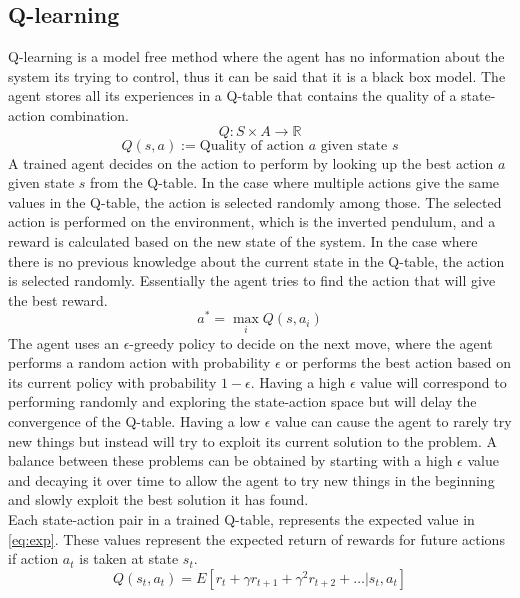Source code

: \documentclass{LTHtwocol} %
\begin{document}
\subsection{Q-learning}
Q-learning is a model free method where the agent has no information about the system its trying to control, thus it can be said that it is a black box model.
The agent stores all its experiences in a Q-table that contains the quality of a state-action combination.
\begin{equation}
Q : S \times A  \to \mathbb{R}
\end{equation}
\[Q(s,a) := \text{Quality of action $a$ given state  $s$} \]
A trained agent decides on the action to perform by looking up the best action $a$ given state $s$ from the Q-table.
In the case where multiple actions give the same values in the Q-table, the action is selected randomly among those.
The selected action is performed on the environment, which is the inverted pendulum, and a reward is calculated based on the new state of the system.
In the case where there is no previous knowledge about the current state in the Q-table, the action is selected randomly.
Essentially the agent tries to find the action that will give the best reward.
\begin{equation}
 a^* = \max_i Q(s,a_i)
\end{equation}
The agent uses an $\epsilon$-greedy policy to decide on the next move, where the agent performs a random action with probability $\epsilon$ or performs the best action based on its current policy with probability $1-\epsilon$.
Having a high $\epsilon$ value will correspond to performing randomly and exploring the state-action space but will delay the convergence of the Q-table. 
Having a low $\epsilon$ value can cause the agent to rarely try new things but instead will try to exploit its current solution to the problem.
A balance between these problems can be obtained by starting with a high $\epsilon$ value and decaying it over time to allow the agent to try new things in the beginning and slowly exploit the best solution it has found. 
\\
Each state-action pair in a trained Q-table, represents the expected value in \eqref{eq:exp}. These values represent the expected return of rewards for future actions if action $a_t$ is taken at state $s_t$.
\begin{equation}
Q(s_t,a_t) = E[r_t + \gamma r_{t+1} + \gamma^2 r_{t+2} + \hdots | s_t,a_t] 
\label{eq:exp}
\end{equation}
\end{document}
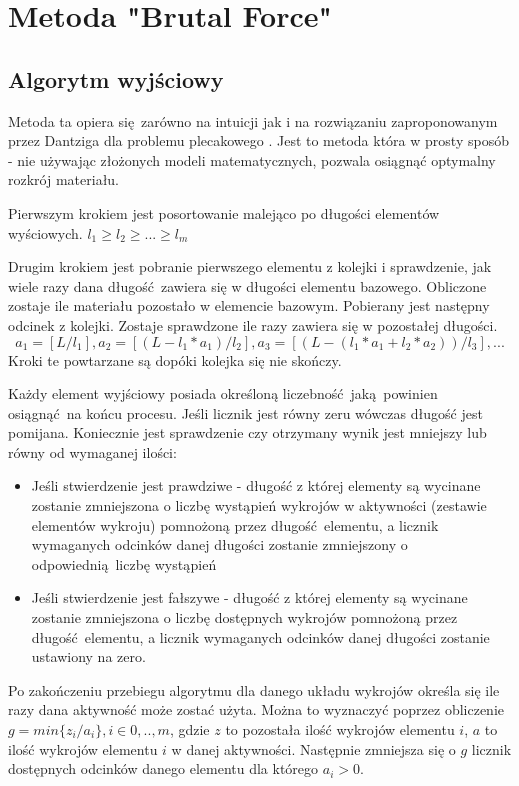 \section{Metoda "Brutal Force"}
\subsection{Algorytm wyjściowy}
Metoda ta opiera się zarówno na intuicji jak i na rozwiązaniu zaproponowanym przez Dantziga dla problemu plecakowego \cite{DantzigArticle}. Jest to metoda która w prosty sposób - nie używając złożonych modeli matematycznych, pozwala osiągnąć optymalny rozkrój materiału.

Pierwszym krokiem jest posortowanie malejąco po długości elementów wyściowych. $l_1 \ge l_2 \ge ... \ge l_m$

Drugim krokiem jest pobranie pierwszego elementu z kolejki i sprawdzenie, jak wiele razy dana długość zawiera się w długości elementu bazowego. Obliczone zostaje ile materiału pozostało w elemencie bazowym. Pobierany jest następny odcinek z kolejki. Zostaje sprawdzone ile razy zawiera się w pozostałej długości.
\begin{equation}\label{base_dantizg}
a_1 = [L/l_1], a_2 = [(L-l_1*a_1)/l_2], a_3 = [(L-(l_1*a_1+l_2*a_2))/l_3], ...
\end{equation}
Kroki te powtarzane są dopóki kolejka się nie skończy.

Każdy element wyjściowy posiada określoną liczebność jaką powinien osiągnąć na końcu procesu. Jeśli licznik jest równy zeru wówczas długość jest pomijana. Koniecznie jest sprawdzenie czy otrzymany wynik jest mniejszy lub równy od wymaganej ilości:
\begin{itemize}
  \item Jeśli stwierdzenie jest prawdziwe - długość z której elementy są wycinane zostanie zmniejszona o liczbę wystąpień wykrojów w aktywności (zestawie elementów wykroju) pomnożoną przez długość elementu, a licznik wymaganych odcinków danej długości zostanie zmniejszony o odpowiednią liczbę wystąpień
  \item Jeśli stwierdzenie jest fałszywe - długość z której elementy są wycinane zostanie zmniejszona o liczbę dostępnych wykrojów pomnożoną przez długość elementu, a licznik wymaganych odcinków danej długości zostanie ustawiony na zero.
\end{itemize}
Po zakończeniu przebiegu algorytmu dla danego układu wykrojów określa się ile razy dana aktywność może zostać użyta. Można to wyznaczyć poprzez obliczenie $g = min\{z_i/a_i\}, i \in {0,..,m}$, gdzie $z$ to pozostała ilość wykrojów elementu $i$, $a$ to ilość wykrojów elementu $i$ w danej aktywności. Następnie zmniejsza się o $g$ licznik dostępnych odcinków danego elementu dla którego $a_i > 0$.

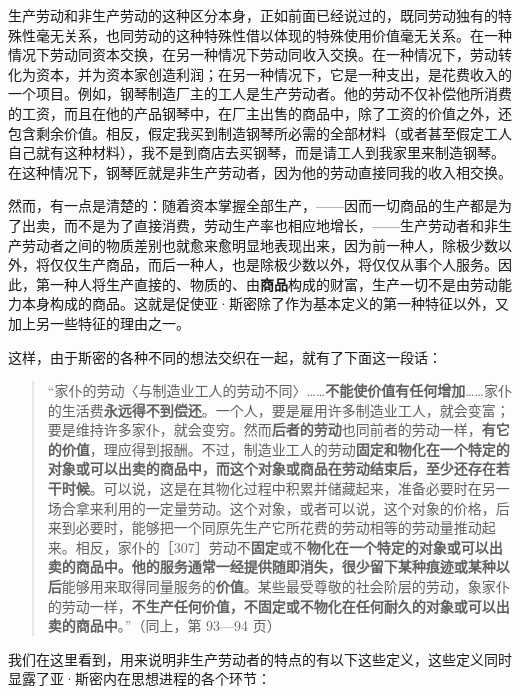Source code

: 生产劳动和非生产劳动的这种区分本身，正如前面已经说过的，既同劳动独有的特殊性毫无关系，也同劳动的这种特殊性借以体现的特殊使用价值毫无关系。在一种情况下劳动同资本交换，在另一种情况下劳动同收入交换。在一种情况下，劳动转化为资本，并为资本家创造利润；在另一种情况下，它是一种支出，是花费收入的一个项目。例如，钢琴制造厂主的工人是生产劳动者。他的劳动不仅补偿他所消费的工资，而且在他的产品钢琴中，在厂主出售的商品中，除了工资的价值之外，还包含剩余价值。相反，假定我买到制造钢琴所必需的全部材料（或者甚至假定工人自己就有这种材料），我不是到商店去买钢琴，而是请工人到我家里来制造钢琴。在这种情况下，钢琴匠就是非生产劳动者，因为他的劳动直接同我的收入相交换。


然而，有一点是清楚的：随着资本掌握全部生产，——因而一切商品的生产都是为了出卖，而不是为了直接消费，劳动生产率也相应地增长，——生产劳动者和非生产劳动者之间的物质差别也就愈来愈明显地表现出来，因为前一种人，除极少数以外，将仅仅生产商品，而后一种人，也是除极少数以外，将仅仅从事个人服务。因此，第一种人将生产直接的、物质的、由\textbf{商品}构成的财富，生产一切不是由劳动能力本身构成的商品。这就是促使亚·斯密除了作为基本定义的第一种特征以外，又加上另一些特征的理由之一。

这样，由于斯密的各种不同的想法交织在一起，就有了下面这一段话：

\begin{quote}“家仆的劳动〈与制造业工人的劳动不同〉……\textbf{不能使价值有任何增加}……家仆的生活费\textbf{永远得不到偿还}。一个人，要是雇用许多制造业工人，就会变富；要是维持许多家仆，就会变穷。然而\textbf{后者的劳动}也同前者的劳动一样，\textbf{有它的价值}，理应得到报酬。不过，制造业工人的劳动\textbf{固定和物化在一个特定的对象或可以出卖的商品中，而这个对象或商品在劳动结束后，至少还存在若干时候}。可以说，这是在其物化过程中积累并储藏起来，准备必要时在另一场合拿来利用的一定量劳动。这个对象，或者可以说，这个对象的价格，后来到必要时，能够把一个同原先生产它所花费的劳动相等的劳动量推动起来。相反，家仆的［307］劳动不\textbf{固定}或不\textbf{物化在一个特定的对象或可以出卖的商品中。他的服务通常一经提供随即消失，很少留下某种痕迹或某种以后}能够用来取得同量服务的\textbf{价值}。某些最受尊敬的社会阶层的劳动，象家仆的劳动一样，\textbf{不生产任何价值，不固定或不物化在任何耐久的对象或可以出卖的商品中}。”（同上，第 93—94 页）\end{quote}

我们在这里看到，用来说明非生产劳动者的特点的有以下这些定义，这些定义同时显露了亚·斯密内在思想进程的各个环节：

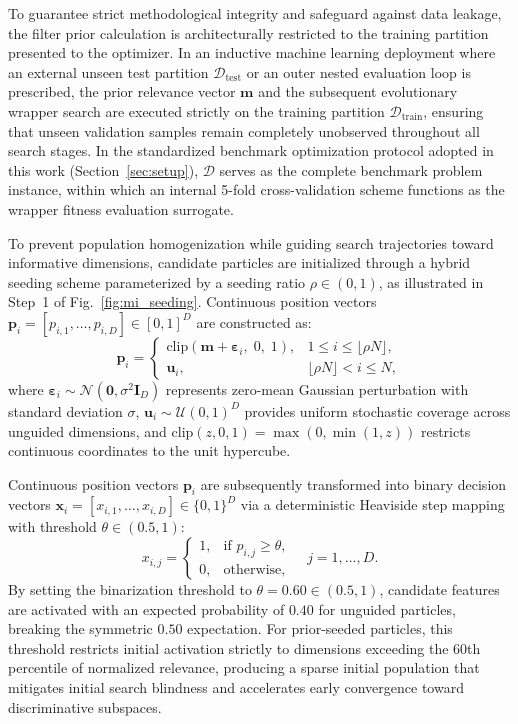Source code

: To guarantee strict methodological integrity and safeguard against data leakage, the filter prior calculation is architecturally restricted to the training partition presented to the optimizer. In an inductive machine learning deployment where an external unseen test partition $\mathcal{D}_{\mathrm{test}}$ or an outer nested evaluation loop is prescribed, the prior relevance vector $\mathbf{m}$ and the subsequent evolutionary wrapper search are executed strictly on the training partition $\mathcal{D}_{\mathrm{train}}$, ensuring that unseen validation samples remain completely unobserved throughout all search stages. In the standardized benchmark optimization protocol adopted in this work (Section~\ref{sec:setup}), $\mathcal{D}$ serves as the complete benchmark problem instance, within which an internal 5-fold cross-validation scheme functions as the wrapper fitness evaluation surrogate.

To prevent population homogenization while guiding search trajectories toward informative dimensions, candidate particles are initialized through a hybrid seeding scheme parameterized by a seeding ratio $\rho \in (0, 1)$, as illustrated in Step~1 of Fig.~\ref{fig:mi_seeding}. Continuous position vectors $\mathbf{p}_i = [p_{i,1}, \dots, p_{i,D}] \in [0, 1]^D$ are constructed as:
\begin{equation}
\mathbf{p}_i = \begin{cases}
\mathrm{clip}\left(\mathbf{m} + \boldsymbol{\varepsilon}_i, \; 0, \; 1\right), & 1 \le i \le \lfloor \rho N \rfloor, \\[4pt]
\mathbf{u}_i, & \lfloor \rho N \rfloor < i \le N,
\end{cases}
\label{eq:mi_seeding}
\end{equation}
where $\boldsymbol{\varepsilon}_i \sim \mathcal{N}(\mathbf{0}, \sigma^2 \mathbf{I}_D)$ represents zero-mean Gaussian perturbation with standard deviation $\sigma$, $\mathbf{u}_i \sim \mathcal{U}(0, 1)^D$ provides uniform stochastic coverage across unguided dimensions, and $\mathrm{clip}(z, 0, 1) = \max(0, \min(1, z))$ restricts continuous coordinates to the unit hypercube.

Continuous position vectors $\mathbf{p}_i$ are subsequently transformed into binary decision vectors $\mathbf{x}_i = [x_{i,1}, \dots, x_{i,D}] \in \{0, 1\}^D$ via a deterministic Heaviside step mapping with threshold $\theta \in (0.5, 1)$:
\begin{equation}
x_{i,j} = \begin{cases}
1, & \text{if } p_{i,j} \ge \theta, \\[2pt]
0, & \text{otherwise},
\end{cases} \quad j = 1, \dots, D.
\label{eq:binarize}
\end{equation}
By setting the binarization threshold to $\theta = 0.60 \in (0.5, 1)$, candidate features are activated with an expected probability of $0.40$ for unguided particles, breaking the symmetric $0.50$ expectation. For prior-seeded particles, this threshold restricts initial activation strictly to dimensions exceeding the 60th percentile of normalized relevance, producing a sparse initial population that mitigates initial search blindness and accelerates early convergence toward discriminative subspaces.

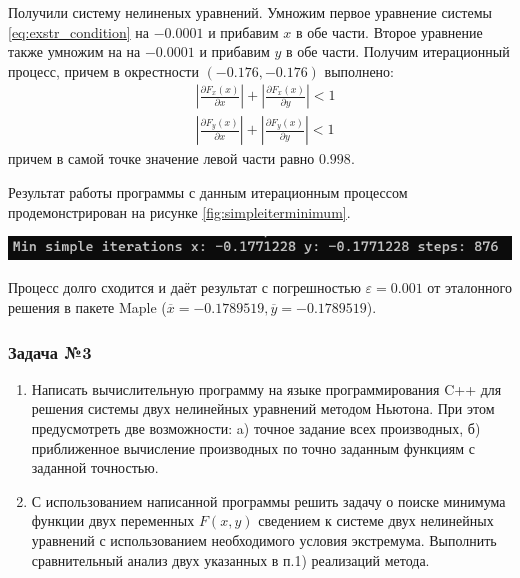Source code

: \documentclass[a4paper, fontsize=14pt]{article}
\begin{document}
Получили систему нелиненых уравнений. Умножим первое уравнение системы \eqref{eq:exstr_condition} на  $-0.0001$ и прибавим $x$ в обе части.
Второе уравнение также умножим на на  $-0.0001$ и прибавим $y$ в обе части. Получим итерационный процесс, причем в окрестности $(-0.176, -0.176)$ выполнено:
\begin{equation*}
    \begin{aligned}
        &\left| \frac{\partial F_x(x)}{\partial x}  \right| +  \left| \frac{\partial F_x(x)}{\partial y} \right| < 1 \\
        &\left| \frac{\partial F_y(x)}{\partial x}  \right| +  \left| \frac{\partial F_y(x)}{\partial y} \right| < 1
    \end{aligned}
\end{equation*}
причем в самой точке значение левой части равно $0.998$. 

Результат работы программы с данным итерационным процессом продемонстрирован на рисунке \ref{fig:simpleiterminimum}.

\begin{center}
    \includegraphics[scale=0.8]{src/simple iter minimum.png}
    \label{fig:simpleiterminimum}
\end{center}

Процесс долго сходится и даёт результат с погрешностью $\varepsilon = 0.001$ от эталонного решения в пакете Maple ($\overline{x} = -0.1789519, \overline{y} = -0.1789519$).

\subsubsection*{Задача №3}
\begin{enumerate}
    \item Написать вычислительную программу на языке программирования C++
    для решения системы двух нелинейных уравнений методом Ньютона. При
    этом предусмотреть две возможности: a) точное задание всех
    производных, б) приближенное вычисление производных по точно
    заданным функциям с заданной точностью.
    \item С использованием написанной программы решить задачу о поиске
    минимума функции двух переменных $F(x,y)$ сведением к системе двух
    нелинейных уравнений с использованием необходимого условия
    экстремума. Выполнить сравнительный анализ двух указанных в п.1)
    реализаций метода.
\end{enumerate}
\end{document}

^^^^^^^^

▶ _What to work on_: Take the line above containing "Q : S \times", the line containing "The agent uses", and all lines in between, and copy them exactly without anything else.

▶ _Result of the task_:
Q : S \times A  \to \mathbb{R}
\end{equation}
\[Q(s,a) := \text{Quality of action $a$ given state  $s$} \]
A trained agent decides on the action to perform by looking up the best action $a$ given state $s$ from the Q-table.
In the case where multiple actions give the same values in the Q-table, the action is selected randomly among those.
The selected action is performed on the environment, which is the inverted pendulum, and a reward is calculated based on the new state of the system.
In the case where there is no previous knowledge about the current state in the Q-table, the action is selected randomly.
Essentially the agent tries to find the action that will give the best reward.
\begin{equation}
 a^* = \max_i Q(s,a_i)
\end{equation}
The agent uses an $\epsilon$-greedy policy to decide on the next move, where the agent performs a random action with probability $\epsilon$ or performs the best action based on its current policy with probability $1-\epsilon$.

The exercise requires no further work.